▶ WHAT NEEDS TO BE DONE
Everything from the line with "#### Data Integration Engineer" to the final line of the records should be reproduced word for word, with both of those lines kept.

▶ DATA RECORDS
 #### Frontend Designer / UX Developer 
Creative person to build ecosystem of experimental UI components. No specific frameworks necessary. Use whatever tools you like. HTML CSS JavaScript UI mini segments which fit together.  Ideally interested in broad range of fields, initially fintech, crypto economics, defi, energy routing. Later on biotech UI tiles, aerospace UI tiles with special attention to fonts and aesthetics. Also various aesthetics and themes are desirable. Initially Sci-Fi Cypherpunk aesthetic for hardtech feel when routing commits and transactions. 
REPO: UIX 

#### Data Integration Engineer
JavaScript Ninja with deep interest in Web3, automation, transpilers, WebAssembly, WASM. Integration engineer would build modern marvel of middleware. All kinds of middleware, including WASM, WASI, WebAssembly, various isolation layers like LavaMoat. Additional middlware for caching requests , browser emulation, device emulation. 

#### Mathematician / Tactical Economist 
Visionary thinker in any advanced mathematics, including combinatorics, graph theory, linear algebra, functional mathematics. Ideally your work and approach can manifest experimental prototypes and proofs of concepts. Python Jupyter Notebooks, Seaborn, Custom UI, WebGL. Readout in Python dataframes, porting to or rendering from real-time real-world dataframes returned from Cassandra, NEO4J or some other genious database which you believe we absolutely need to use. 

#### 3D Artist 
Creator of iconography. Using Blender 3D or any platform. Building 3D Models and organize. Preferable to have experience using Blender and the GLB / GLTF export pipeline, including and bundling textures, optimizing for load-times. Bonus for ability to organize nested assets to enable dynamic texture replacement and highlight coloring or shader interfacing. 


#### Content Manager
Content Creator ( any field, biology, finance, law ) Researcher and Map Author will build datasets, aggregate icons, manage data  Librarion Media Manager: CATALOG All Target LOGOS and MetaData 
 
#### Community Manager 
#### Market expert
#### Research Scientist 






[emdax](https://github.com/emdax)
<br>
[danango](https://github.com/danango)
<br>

▶ RESPONSE TO THIS TASK
#### Data Integration Engineer
JavaScript Ninja with deep interest in Web3, automation, transpilers, WebAssembly, WASM. Integration engineer would build modern marvel of middleware. All kinds of middleware, including WASM, WASI, WebAssembly, various isolation layers like LavaMoat. Additional middlware for caching requests , browser emulation, device emulation. 

#### Mathematician / Tactical Economist 
Visionary thinker in any advanced mathematics, including combinatorics, graph theory, linear algebra, functional mathematics. Ideally your work and approach can manifest experimental prototypes and proofs of concepts. Python Jupyter Notebooks, Seaborn, Custom UI, WebGL. Readout in Python dataframes, porting to or rendering from real-time real-world dataframes returned from Cassandra, NEO4J or some other genious database which you believe we absolutely need to use. 

#### 3D Artist 
Creator of iconography. Using Blender 3D or any platform. Building 3D Models and organize. Preferable to have experience using Blender and the GLB / GLTF export pipeline, including and bundling textures, optimizing for load-times. Bonus for ability to organize nested assets to enable dynamic texture replacement and highlight coloring or shader interfacing. 


#### Content Manager
Content Creator ( any field, biology, finance, law ) Researcher and Map Author will build datasets, aggregate icons, manage data  Librarion Media Manager: CATALOG All Target LOGOS and MetaData 
 
#### Community Manager 
#### Market expert
#### Research Scientist 






[emdax](https://github.com/emdax)
<br>
[danango](https://github.com/danango)
<br>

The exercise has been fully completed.